In a statement, outgoing ED Jason Dubois wrote: “When Stephen’s relationship with the former board of the Dance Victoria Society fell apart, I was unwillingly drawn into an escalating dispute. Over the past few months of instability, as I watched my relationship with Stephen also begin to deteriorate amid accusations of collusion and disloyalty, my future with the society became questionable.” Dubois says that he hung in for a time: “Following the board’s decision not to renew Stephen’s contract, I committed to continue serving the Society during the search for a new producer; however, given Stephen’s reinstatement and the election of the new board this commitment has been fulfilled. It’s a good time for me to move on and seek new opportunities.”
Although Dubois has confirmed that Paul McNair and he are in conversation and White told me that “the door is open” for Dubois to return to Dance Victoria, it seems unlikely that he will.

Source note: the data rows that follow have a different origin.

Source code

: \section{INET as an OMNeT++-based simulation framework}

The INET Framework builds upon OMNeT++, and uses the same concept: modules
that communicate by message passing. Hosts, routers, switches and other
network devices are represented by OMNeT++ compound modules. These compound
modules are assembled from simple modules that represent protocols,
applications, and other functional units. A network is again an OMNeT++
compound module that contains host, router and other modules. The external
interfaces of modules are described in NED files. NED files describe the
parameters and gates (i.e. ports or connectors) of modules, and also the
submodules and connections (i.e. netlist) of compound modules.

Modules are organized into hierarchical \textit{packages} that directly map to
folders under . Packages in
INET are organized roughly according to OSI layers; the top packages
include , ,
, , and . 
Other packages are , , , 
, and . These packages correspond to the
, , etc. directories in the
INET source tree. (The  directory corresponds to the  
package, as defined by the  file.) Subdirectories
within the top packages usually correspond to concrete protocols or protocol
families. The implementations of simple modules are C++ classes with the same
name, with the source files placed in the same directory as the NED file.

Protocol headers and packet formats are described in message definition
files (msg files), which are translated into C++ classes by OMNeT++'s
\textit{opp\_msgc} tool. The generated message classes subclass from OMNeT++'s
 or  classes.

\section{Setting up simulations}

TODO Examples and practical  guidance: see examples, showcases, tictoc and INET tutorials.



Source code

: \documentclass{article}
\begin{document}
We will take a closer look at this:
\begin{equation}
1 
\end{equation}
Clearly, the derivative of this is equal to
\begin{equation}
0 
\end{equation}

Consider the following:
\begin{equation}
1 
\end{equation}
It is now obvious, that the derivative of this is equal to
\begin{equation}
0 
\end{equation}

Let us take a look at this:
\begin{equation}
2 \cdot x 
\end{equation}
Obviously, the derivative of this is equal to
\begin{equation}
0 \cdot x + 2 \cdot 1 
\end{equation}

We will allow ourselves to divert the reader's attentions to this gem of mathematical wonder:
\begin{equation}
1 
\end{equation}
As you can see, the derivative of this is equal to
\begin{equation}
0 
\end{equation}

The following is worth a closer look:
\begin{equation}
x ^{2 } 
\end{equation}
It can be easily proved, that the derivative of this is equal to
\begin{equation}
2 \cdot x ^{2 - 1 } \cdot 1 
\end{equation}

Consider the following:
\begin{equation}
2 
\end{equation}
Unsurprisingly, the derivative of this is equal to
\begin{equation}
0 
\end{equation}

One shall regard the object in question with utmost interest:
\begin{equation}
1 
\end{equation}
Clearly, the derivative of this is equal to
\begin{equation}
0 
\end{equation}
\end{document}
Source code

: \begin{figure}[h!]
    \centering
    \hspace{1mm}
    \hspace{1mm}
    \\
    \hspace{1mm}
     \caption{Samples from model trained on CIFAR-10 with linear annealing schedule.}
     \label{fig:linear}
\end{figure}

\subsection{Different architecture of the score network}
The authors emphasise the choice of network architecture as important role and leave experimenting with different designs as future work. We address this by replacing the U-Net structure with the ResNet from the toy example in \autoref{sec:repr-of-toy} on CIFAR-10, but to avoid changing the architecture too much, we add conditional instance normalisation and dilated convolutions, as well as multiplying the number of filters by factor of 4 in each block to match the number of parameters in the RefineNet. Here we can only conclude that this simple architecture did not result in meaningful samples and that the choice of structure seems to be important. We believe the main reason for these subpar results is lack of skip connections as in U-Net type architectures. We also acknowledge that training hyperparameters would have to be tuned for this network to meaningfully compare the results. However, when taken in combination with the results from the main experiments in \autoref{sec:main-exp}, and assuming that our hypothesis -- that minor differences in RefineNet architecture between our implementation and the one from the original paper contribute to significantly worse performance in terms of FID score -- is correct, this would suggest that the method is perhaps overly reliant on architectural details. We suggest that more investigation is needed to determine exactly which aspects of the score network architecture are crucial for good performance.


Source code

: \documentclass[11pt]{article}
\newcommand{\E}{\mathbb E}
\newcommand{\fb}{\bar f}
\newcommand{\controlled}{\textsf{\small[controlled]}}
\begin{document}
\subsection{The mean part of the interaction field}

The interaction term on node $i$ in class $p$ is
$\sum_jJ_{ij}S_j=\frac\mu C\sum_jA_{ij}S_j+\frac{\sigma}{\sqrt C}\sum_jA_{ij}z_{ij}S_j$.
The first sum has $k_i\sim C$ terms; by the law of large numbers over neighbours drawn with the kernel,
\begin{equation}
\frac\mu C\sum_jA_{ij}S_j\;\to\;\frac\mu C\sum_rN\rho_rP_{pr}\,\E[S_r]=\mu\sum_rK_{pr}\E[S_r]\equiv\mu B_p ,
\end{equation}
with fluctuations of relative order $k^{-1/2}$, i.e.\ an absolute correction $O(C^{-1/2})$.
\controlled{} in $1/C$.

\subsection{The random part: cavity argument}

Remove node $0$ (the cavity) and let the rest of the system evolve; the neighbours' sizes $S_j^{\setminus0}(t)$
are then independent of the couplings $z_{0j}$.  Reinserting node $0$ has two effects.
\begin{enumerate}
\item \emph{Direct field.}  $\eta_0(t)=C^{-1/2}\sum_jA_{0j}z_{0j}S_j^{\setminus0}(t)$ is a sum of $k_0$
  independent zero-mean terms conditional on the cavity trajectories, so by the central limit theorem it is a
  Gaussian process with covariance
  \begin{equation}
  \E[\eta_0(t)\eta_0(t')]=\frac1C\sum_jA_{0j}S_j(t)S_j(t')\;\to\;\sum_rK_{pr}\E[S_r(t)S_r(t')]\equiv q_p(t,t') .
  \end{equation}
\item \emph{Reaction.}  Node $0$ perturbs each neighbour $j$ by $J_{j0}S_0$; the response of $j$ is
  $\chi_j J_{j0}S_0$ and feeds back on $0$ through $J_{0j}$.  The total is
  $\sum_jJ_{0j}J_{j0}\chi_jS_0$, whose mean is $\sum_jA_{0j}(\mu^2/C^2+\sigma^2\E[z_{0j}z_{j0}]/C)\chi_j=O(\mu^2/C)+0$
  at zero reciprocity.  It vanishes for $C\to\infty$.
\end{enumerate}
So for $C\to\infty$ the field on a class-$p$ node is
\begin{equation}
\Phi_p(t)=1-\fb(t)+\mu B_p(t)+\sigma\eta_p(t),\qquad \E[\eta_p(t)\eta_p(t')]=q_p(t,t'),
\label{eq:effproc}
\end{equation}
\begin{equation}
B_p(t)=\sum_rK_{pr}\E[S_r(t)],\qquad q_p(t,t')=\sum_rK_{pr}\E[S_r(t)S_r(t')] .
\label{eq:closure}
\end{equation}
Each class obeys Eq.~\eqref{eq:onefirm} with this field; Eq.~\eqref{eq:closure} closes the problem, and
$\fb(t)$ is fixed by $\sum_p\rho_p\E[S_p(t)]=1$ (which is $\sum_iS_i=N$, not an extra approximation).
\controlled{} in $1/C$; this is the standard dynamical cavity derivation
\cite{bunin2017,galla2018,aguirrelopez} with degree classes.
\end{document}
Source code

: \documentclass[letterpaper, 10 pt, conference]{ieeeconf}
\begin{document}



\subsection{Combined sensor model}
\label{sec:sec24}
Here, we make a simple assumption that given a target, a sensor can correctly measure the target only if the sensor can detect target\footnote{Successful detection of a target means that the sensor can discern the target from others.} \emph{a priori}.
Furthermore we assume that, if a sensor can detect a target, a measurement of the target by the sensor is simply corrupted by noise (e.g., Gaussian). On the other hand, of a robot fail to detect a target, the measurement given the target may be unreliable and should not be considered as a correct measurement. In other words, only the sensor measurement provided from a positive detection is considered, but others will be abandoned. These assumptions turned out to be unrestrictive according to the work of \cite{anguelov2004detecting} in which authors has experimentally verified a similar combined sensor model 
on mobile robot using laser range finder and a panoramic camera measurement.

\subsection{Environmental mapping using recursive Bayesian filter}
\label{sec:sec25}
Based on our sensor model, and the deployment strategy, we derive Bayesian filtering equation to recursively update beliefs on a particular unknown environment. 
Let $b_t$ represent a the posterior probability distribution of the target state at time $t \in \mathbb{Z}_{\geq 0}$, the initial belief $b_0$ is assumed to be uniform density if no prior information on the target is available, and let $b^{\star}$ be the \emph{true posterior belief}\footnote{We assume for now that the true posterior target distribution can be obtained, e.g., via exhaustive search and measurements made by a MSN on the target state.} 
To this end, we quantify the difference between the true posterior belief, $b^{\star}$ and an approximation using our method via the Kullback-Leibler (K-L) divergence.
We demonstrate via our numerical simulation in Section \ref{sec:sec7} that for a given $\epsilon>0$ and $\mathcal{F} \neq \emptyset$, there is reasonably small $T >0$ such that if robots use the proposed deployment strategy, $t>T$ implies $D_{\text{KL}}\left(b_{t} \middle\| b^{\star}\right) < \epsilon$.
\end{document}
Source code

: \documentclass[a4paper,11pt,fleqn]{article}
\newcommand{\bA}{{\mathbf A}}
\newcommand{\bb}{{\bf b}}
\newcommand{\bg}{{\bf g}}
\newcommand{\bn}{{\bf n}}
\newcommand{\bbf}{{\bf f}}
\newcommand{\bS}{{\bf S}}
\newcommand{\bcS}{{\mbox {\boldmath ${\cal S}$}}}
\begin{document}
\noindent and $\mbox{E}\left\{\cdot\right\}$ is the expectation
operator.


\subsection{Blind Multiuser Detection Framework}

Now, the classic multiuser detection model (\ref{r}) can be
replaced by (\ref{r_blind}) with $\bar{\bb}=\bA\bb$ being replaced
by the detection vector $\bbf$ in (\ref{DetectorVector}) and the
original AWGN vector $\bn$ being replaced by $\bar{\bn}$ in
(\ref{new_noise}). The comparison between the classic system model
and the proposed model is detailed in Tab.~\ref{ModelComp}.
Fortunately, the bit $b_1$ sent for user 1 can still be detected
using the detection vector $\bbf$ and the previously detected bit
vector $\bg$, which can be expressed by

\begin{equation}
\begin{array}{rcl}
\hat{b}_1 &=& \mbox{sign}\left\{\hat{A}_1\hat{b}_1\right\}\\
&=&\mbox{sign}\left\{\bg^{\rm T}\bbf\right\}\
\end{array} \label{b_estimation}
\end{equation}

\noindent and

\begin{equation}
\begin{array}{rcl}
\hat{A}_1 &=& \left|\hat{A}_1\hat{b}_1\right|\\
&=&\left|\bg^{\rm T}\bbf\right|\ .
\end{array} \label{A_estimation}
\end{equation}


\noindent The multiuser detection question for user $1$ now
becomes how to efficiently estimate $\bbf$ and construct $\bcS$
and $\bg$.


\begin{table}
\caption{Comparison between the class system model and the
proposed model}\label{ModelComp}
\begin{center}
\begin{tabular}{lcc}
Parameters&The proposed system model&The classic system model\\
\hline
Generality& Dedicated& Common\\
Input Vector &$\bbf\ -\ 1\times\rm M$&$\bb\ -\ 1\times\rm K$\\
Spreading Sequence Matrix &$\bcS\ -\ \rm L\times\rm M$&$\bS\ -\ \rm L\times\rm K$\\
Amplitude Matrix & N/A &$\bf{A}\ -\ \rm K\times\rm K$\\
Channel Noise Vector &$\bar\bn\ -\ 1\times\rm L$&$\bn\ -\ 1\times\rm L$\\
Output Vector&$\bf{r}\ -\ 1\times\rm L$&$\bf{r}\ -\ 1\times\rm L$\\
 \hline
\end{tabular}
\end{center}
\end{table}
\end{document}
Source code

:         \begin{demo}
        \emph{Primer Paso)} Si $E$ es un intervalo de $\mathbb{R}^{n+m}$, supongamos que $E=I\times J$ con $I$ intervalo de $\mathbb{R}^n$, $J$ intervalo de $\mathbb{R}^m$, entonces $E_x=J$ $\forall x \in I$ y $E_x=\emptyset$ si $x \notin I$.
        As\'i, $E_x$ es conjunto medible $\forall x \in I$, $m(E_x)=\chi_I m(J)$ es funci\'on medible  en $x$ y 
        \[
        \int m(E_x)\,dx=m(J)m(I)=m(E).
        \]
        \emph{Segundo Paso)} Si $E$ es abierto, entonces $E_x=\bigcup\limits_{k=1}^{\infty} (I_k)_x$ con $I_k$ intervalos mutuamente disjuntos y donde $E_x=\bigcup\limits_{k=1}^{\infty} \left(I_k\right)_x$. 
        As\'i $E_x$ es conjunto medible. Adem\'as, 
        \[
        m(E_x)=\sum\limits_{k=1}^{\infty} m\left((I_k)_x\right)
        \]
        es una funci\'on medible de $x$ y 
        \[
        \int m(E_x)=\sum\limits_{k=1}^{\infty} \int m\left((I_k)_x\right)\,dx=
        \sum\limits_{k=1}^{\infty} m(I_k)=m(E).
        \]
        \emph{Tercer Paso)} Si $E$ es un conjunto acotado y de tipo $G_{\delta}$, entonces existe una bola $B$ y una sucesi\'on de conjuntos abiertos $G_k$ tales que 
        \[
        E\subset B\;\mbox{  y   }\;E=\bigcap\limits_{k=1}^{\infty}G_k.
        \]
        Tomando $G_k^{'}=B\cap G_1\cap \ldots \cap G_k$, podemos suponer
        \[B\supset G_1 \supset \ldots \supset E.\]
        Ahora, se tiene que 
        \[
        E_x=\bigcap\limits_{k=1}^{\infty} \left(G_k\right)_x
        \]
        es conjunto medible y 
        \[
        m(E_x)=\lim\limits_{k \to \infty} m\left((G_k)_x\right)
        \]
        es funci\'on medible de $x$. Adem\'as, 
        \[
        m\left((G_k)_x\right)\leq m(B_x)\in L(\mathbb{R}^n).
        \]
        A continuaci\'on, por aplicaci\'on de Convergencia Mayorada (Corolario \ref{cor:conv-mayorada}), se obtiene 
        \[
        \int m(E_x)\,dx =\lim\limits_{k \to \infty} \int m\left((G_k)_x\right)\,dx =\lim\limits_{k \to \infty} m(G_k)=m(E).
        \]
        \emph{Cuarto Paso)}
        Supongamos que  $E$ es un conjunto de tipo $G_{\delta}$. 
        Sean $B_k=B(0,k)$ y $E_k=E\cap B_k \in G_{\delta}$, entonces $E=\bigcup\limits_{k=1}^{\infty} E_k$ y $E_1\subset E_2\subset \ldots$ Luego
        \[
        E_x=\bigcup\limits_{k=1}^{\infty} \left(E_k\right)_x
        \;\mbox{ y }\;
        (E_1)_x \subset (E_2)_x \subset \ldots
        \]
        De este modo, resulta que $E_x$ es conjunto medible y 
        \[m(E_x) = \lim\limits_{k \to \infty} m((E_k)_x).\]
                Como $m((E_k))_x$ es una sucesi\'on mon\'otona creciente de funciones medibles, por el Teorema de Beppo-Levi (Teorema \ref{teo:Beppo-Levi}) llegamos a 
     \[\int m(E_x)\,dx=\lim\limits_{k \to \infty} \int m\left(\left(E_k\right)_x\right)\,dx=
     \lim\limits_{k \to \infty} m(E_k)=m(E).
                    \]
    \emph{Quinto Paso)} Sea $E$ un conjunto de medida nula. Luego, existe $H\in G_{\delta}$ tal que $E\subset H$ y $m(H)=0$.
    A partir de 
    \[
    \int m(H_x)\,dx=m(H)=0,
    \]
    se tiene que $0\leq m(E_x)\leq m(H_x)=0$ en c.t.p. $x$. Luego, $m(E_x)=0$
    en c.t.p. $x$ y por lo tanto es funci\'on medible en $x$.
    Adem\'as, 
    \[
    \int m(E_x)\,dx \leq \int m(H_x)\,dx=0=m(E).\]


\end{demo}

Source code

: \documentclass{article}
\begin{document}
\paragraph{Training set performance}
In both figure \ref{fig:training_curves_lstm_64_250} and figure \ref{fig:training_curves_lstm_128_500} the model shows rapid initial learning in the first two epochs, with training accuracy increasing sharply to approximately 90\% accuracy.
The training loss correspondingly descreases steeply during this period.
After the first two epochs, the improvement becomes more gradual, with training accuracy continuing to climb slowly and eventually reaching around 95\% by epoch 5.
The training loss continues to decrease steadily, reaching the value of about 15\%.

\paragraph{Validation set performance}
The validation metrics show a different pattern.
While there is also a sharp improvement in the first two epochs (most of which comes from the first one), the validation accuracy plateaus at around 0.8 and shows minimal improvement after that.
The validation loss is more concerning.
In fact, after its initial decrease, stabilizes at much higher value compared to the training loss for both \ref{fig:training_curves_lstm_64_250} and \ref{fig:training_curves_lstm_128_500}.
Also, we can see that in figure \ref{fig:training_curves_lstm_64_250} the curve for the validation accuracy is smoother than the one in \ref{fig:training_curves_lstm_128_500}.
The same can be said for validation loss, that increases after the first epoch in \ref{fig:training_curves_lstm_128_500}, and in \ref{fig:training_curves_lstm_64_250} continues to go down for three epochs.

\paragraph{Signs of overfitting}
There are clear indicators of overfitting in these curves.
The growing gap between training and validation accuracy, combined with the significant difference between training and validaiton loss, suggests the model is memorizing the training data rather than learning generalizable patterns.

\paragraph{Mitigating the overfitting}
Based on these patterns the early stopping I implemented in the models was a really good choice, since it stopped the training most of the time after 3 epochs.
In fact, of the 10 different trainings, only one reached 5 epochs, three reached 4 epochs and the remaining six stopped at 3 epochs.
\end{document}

The loss of the highly regarded Dubois (and earlier in 2013, of Associate Producer Elise Wren, who was being groomed to succeed White upon his retirement) is significant. Yet McNair said in an interview with The Dance Current that he doesn’t believe DV has been truly “damaged” by recent events. McNair pointed out that nearly the entire membership was in attendance at the August 1 special meeting (either in person or by proxy) and that “subscriptions have not suffered and donations have increased.” McNair believes that “the community has really rallied around an organization they value.” McNair and the board are focused on DV’s future and its growing slate of development, presentation and community engagement activities. “I think we’re back on track now,” he says, “… which is not to say we don’t have issues, because this doesn’t happen and you not have issues. But we are committed to addressing those issues.”
If there’s a larger lesson to be learned here, says McNair, “it’s that governance issues don’t just affect the six or ten people on the board — they can reverberate throughout an organization.” While he won’t categorically blame the outgoing board for DV’s recent staffing woes, McNair believes there were problems in the transparent communication of certain kinds of information.
It’s a delicate balance that many arts organizations face, and McNair believes, “You’d be hard-pressed to find a more passionate group in the not-for-profit sector than the arts and artists — but you have to balance that passion with good governance.”
White’s takeaway from the experience of being fired after fourteen years and then quickly rehired with rallied support from the local community? “It’s made my connection to our Dance Victoria Society members, our donors and sponsors even deeper — it’s been humbling to feel their support. And I’m blown away by the commitment shown by the new board.”
As we head toward summer’s end, White is grateful to be back at the helm in Victoria and preparing to launch DV’s mainstage presentation season (one that he programmed) — it kicks off with the UK’s BalletBoyz on November 14. Is this “business as usual” for Dance Victoria? It remains to be seen.